● YOUR GOAL
For the records below, give the count of lines holding the word "label" and nothing more.
*** Block opens ***
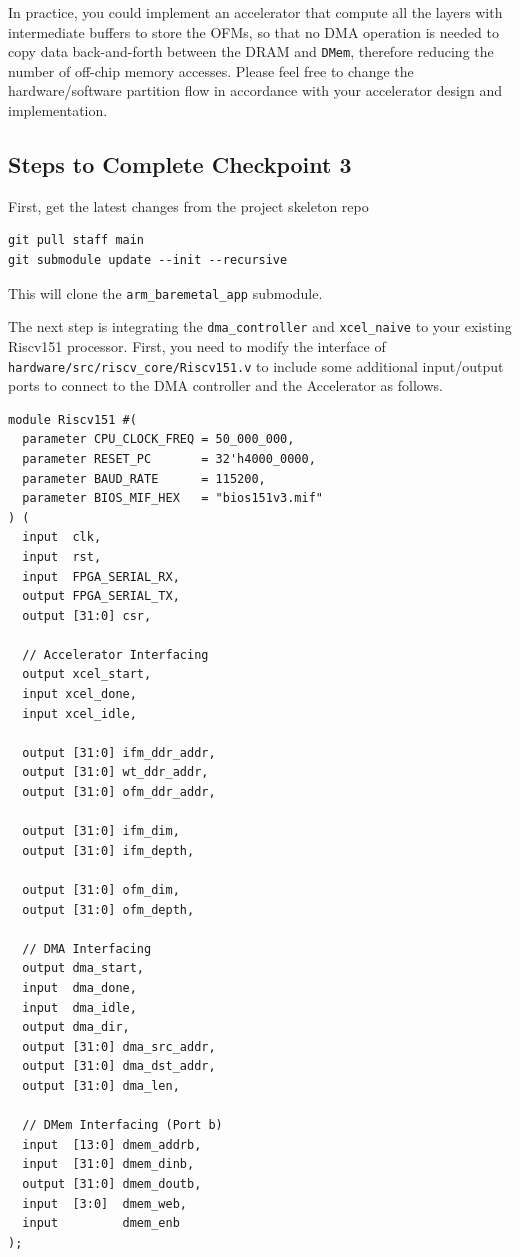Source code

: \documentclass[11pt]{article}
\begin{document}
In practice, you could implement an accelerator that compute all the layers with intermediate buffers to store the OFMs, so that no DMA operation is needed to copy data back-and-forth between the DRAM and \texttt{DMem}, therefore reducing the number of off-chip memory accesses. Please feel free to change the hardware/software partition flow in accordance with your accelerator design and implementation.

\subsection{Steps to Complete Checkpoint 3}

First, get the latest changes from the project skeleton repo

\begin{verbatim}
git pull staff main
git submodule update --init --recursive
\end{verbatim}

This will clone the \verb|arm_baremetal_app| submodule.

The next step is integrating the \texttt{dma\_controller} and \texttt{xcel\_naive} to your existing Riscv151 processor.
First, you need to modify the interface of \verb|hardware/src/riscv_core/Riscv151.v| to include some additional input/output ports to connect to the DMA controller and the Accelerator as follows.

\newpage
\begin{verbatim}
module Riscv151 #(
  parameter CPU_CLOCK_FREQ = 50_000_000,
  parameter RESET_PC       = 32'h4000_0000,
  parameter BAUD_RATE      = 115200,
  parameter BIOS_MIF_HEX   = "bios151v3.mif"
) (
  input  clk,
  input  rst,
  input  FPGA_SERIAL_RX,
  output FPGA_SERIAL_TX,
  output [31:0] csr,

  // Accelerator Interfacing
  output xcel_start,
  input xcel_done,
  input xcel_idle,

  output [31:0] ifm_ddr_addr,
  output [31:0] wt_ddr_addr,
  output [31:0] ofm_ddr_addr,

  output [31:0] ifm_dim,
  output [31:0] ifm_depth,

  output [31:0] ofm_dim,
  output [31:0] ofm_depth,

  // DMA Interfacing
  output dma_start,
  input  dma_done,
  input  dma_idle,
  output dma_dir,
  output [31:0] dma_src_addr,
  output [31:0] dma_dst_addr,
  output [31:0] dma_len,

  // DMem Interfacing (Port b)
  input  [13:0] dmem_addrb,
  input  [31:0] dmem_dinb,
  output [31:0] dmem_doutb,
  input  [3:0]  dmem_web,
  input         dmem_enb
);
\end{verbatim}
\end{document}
*** Block closes ***
*** Block opens ***
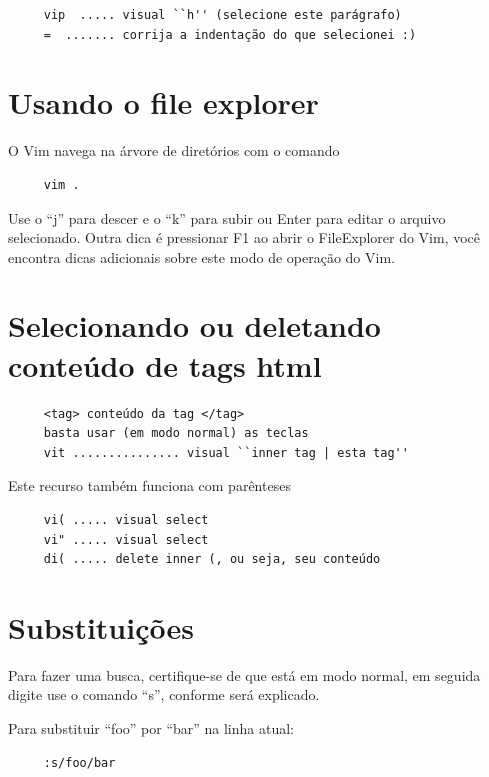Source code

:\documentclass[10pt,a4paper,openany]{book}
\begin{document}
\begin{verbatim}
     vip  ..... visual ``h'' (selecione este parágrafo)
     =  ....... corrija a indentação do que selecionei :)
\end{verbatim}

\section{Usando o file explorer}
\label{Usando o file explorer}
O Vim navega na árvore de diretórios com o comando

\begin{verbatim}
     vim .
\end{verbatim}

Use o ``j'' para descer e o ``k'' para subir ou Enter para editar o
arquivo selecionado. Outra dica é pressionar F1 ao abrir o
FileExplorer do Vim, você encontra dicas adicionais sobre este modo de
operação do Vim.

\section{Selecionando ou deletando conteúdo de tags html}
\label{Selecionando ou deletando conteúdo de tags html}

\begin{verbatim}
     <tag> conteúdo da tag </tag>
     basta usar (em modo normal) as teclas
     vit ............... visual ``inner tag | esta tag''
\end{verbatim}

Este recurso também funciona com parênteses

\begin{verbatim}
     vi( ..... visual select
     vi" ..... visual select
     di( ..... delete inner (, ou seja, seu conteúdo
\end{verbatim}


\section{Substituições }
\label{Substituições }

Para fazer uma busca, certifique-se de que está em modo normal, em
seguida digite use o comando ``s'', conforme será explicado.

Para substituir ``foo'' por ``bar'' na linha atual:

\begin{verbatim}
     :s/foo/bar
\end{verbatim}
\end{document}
*** Block closes ***
● REPLY
3